Na prática, a proposta de Clinton foi como um convite ao governo de Israel para que acelerasse a construção de novas colônias exclusivas para judeus em Jerusalém Leste, na expectativa de que logo seriam também anexadas a Israel. E desde então, sucessivos governos israelenses têm investido quantidade considerável de recursos exatamente nessa direção. Dado que dinheiro não tem cheiro, todos os judeus norte-americanos donos de cassinos nos EUA e proprietários de empresas construtoras foram convocados para colaborar na empreitada. O ensinamento bíblico – “Não trarás o salário da prostituta nem o aluguel do sodomita para a casa do Senhor teu Deus por qualquer voto, porque uma e outra coisa são igualmente abomináveis ao Senhor teu Deus” (Deuteronômio 23: 18) – foi suspenso em nome da nova santa causa.

Agora, a paz parecia estar avançando um pouco mais rapidamente. E construir novas colônias exclusivas para judeus em Jerusalém Leste é o meio mais garantido que há para impedir que a paz avance.

Todos que conheçam Israel e a Palestina sabem que não haverá jamais paz enquanto não houver um Estado palestino independente; e que não haverá jamais Estado palestino independente sem Jerusalém Leste. Quanto a isso todos concordam, do Fatah ao Hamás, e todos os árabes, do Marrocos ao Iraque e todos os muçulmanos, da Nigéria ao Irã.

Não haverá paz enquanto a bandeira palestina não puder ser hasteada em Haram al-Sharif, sítio sagrado dos islâmicos, que os judeus chamam de Monte do Templo. Essa exigência é absoluta. Os árabes talvez cedam na questão dos refugiados, por dolorosa que seja; e quanto às fronteiras, também com muita dor; e cederão em temas de segurança. Mas os árabes simplesmente não podem fazer qualquer concessão quanto a ter Jerusalém Leste como capital da Palestina. Todas as paixões nacionais e religiosas são convergentes, quanto a isso.

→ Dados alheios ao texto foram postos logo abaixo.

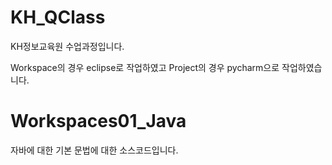 # KH_QClass

KH정보교육원 수업과정입니다.

Workspace의 경우 eclipse로 작업하였고 Project의 경우 pycharm으로 작업하였습니다.


# Workspaces01_Java

자바에 대한 기본 문법에 대한 소스코드입니다.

Quem queira arruinar qualquer possibilidade de paz sabe que basta intervir nesse exato ponto.

Os colonos judeus ocupantes e seus apoiadores, que sabem que qualquer acordo de paz necessariamente implicará o fim da construção de (pelo menos!) novas unidades exclusivas para judeus nos territórios ocupados, já planejaram no passado (e talvez estejam planejando novamente hoje) explodir as mesquitas do Monte do Templo. Sempre esperaram que, com isso, criariam conflagração geral na região e acabariam, de vez, com qualquer possibilidade de paz.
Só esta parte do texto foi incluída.